** Task inputs follows **

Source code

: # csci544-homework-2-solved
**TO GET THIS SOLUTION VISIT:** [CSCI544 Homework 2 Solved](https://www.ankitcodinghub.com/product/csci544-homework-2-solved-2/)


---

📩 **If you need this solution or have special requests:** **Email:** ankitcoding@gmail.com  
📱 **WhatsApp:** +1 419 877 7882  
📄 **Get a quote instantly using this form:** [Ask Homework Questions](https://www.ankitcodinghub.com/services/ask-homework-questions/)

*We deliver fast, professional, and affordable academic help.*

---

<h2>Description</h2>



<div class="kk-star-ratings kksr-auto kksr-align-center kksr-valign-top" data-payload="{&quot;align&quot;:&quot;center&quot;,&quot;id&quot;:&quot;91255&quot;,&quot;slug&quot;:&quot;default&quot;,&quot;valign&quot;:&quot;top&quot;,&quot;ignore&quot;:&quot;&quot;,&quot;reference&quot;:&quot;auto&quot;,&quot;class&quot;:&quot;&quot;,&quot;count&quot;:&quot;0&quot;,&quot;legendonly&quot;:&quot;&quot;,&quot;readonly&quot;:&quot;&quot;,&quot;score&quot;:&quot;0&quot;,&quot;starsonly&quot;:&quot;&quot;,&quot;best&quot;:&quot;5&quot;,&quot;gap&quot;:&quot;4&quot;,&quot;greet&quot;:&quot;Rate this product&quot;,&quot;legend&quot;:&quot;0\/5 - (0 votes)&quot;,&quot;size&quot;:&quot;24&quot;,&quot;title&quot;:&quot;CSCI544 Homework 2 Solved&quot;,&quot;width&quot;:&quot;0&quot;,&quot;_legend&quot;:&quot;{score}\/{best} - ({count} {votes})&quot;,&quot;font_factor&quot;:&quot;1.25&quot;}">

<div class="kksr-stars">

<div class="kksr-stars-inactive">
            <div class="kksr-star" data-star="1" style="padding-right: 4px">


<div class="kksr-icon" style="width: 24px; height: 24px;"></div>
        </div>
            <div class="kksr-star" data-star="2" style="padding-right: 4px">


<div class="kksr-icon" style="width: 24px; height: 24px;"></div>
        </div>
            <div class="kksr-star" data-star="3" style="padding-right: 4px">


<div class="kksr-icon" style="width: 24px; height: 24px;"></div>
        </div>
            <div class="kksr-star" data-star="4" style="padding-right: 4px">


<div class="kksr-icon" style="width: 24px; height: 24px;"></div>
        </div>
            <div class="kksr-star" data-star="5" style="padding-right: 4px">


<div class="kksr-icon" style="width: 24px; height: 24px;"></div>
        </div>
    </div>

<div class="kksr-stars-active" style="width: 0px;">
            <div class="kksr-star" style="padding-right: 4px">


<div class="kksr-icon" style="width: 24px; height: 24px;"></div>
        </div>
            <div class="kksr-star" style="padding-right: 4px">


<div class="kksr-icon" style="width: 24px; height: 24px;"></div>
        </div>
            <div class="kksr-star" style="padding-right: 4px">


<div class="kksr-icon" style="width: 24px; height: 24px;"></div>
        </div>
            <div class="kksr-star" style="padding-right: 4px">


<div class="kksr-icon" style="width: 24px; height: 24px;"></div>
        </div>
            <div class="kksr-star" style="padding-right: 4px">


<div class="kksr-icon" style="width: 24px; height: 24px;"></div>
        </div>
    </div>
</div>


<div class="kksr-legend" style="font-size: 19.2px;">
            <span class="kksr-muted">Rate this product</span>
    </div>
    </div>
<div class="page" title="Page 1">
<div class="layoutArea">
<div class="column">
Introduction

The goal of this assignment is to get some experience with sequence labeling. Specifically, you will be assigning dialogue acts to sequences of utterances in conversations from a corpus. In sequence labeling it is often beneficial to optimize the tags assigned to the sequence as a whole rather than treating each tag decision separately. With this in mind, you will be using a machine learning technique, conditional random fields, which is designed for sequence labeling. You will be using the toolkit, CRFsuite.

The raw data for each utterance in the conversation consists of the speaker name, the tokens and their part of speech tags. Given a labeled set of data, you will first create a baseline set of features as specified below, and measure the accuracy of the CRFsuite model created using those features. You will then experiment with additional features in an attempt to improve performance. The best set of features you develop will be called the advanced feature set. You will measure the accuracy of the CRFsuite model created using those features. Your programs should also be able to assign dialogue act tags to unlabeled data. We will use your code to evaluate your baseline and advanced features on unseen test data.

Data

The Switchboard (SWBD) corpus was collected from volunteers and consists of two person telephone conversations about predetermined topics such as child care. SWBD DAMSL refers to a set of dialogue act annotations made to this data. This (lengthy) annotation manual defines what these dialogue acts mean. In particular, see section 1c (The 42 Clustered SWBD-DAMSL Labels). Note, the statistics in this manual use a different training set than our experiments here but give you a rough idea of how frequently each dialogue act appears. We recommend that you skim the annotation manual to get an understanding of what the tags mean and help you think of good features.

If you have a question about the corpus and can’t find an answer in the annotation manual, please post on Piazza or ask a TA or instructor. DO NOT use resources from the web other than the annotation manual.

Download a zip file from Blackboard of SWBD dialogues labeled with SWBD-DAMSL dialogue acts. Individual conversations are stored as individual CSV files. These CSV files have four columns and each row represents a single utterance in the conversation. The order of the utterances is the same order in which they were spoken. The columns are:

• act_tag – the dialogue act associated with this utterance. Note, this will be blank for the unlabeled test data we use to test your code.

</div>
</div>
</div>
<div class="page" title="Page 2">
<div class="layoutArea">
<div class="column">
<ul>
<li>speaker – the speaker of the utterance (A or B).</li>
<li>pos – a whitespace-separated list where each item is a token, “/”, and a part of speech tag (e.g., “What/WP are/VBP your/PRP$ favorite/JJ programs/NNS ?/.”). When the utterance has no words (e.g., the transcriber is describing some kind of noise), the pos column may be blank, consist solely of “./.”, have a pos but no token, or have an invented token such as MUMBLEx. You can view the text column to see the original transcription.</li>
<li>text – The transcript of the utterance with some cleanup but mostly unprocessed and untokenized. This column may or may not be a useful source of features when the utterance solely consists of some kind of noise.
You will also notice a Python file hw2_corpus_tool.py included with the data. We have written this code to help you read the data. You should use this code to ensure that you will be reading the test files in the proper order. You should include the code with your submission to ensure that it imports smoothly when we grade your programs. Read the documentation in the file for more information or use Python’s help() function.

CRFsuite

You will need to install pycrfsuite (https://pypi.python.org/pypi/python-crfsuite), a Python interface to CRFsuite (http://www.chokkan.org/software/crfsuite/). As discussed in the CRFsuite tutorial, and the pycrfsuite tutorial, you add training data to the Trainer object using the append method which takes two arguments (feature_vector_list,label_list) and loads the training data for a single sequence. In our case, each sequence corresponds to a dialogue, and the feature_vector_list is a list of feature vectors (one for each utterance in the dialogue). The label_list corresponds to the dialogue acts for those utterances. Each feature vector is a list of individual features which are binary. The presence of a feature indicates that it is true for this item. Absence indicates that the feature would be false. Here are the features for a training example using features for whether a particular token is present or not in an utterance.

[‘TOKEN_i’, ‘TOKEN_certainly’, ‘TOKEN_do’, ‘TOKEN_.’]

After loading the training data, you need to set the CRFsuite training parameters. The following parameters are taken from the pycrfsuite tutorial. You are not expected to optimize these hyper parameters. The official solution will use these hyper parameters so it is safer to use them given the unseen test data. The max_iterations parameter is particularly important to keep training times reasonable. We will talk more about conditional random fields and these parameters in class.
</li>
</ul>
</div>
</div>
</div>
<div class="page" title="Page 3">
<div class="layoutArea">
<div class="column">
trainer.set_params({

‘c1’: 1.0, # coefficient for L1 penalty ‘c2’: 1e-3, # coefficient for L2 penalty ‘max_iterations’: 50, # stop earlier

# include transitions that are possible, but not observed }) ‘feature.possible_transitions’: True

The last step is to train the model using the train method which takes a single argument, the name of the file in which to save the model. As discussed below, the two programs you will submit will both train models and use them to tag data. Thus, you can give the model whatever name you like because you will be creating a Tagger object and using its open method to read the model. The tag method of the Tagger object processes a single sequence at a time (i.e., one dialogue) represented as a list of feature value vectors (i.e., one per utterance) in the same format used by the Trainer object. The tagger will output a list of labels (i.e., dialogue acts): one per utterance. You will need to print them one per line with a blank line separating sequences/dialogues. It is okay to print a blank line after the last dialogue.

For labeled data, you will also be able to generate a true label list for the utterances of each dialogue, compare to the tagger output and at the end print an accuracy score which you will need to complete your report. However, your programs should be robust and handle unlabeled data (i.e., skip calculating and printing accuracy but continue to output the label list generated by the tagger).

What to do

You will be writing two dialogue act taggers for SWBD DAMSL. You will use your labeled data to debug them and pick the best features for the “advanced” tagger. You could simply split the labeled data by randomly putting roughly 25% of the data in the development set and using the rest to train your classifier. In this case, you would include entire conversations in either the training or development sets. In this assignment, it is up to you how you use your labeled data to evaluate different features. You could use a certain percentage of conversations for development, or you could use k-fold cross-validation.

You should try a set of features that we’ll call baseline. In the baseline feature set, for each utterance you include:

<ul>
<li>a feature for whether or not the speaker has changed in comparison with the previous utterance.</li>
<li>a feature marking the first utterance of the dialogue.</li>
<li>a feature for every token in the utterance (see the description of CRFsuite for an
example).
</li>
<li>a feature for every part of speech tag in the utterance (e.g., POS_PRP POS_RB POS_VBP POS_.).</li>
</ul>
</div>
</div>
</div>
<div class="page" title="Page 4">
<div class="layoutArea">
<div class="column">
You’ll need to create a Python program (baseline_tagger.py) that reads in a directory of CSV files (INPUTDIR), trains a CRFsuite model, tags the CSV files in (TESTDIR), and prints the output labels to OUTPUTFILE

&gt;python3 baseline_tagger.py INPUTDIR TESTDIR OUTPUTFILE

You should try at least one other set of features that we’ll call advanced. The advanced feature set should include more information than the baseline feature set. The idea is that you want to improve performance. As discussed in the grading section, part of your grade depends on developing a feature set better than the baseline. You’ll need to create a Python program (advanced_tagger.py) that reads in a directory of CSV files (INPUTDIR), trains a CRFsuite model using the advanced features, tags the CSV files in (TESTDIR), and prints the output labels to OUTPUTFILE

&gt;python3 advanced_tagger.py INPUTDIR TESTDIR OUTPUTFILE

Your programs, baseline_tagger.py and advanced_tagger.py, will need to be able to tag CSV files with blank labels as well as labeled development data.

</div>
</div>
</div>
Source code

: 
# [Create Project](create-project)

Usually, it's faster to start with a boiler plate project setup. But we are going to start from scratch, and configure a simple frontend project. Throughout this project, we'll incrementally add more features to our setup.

** End of Task inputs **

▶ _What is expected_
Once the line with "You should try a set" is located in the data above, repeat it and every later line through the end, exactly.

▶ _Result for this exercise_
You should try a set of features that we’ll call baseline. In the baseline feature set, for each utterance you include:

<ul>
<li>a feature for whether or not the speaker has changed in comparison with the previous utterance.</li>
<li>a feature marking the first utterance of the dialogue.</li>
<li>a feature for every token in the utterance (see the description of CRFsuite for an
example).
</li>
<li>a feature for every part of speech tag in the utterance (e.g., POS_PRP POS_RB POS_VBP POS_.).</li>
</ul>
</div>
</div>
</div>
<div class="page" title="Page 4">
<div class="layoutArea">
<div class="column">
You’ll need to create a Python program (baseline_tagger.py) that reads in a directory of CSV files (INPUTDIR), trains a CRFsuite model, tags the CSV files in (TESTDIR), and prints the output labels to OUTPUTFILE

&gt;python3 baseline_tagger.py INPUTDIR TESTDIR OUTPUTFILE

You should try at least one other set of features that we’ll call advanced. The advanced feature set should include more information than the baseline feature set. The idea is that you want to improve performance. As discussed in the grading section, part of your grade depends on developing a feature set better than the baseline. You’ll need to create a Python program (advanced_tagger.py) that reads in a directory of CSV files (INPUTDIR), trains a CRFsuite model using the advanced features, tags the CSV files in (TESTDIR), and prints the output labels to OUTPUTFILE

&gt;python3 advanced_tagger.py INPUTDIR TESTDIR OUTPUTFILE

Your programs, baseline_tagger.py and advanced_tagger.py, will need to be able to tag CSV files with blank labels as well as labeled development data.

</div>
</div>
</div>
Source code

: 
# [Create Project](create-project)

Usually, it's faster to start with a boiler plate project setup. But we are going to start from scratch, and configure a simple frontend project. Throughout this project, we'll incrementally add more features to our setup.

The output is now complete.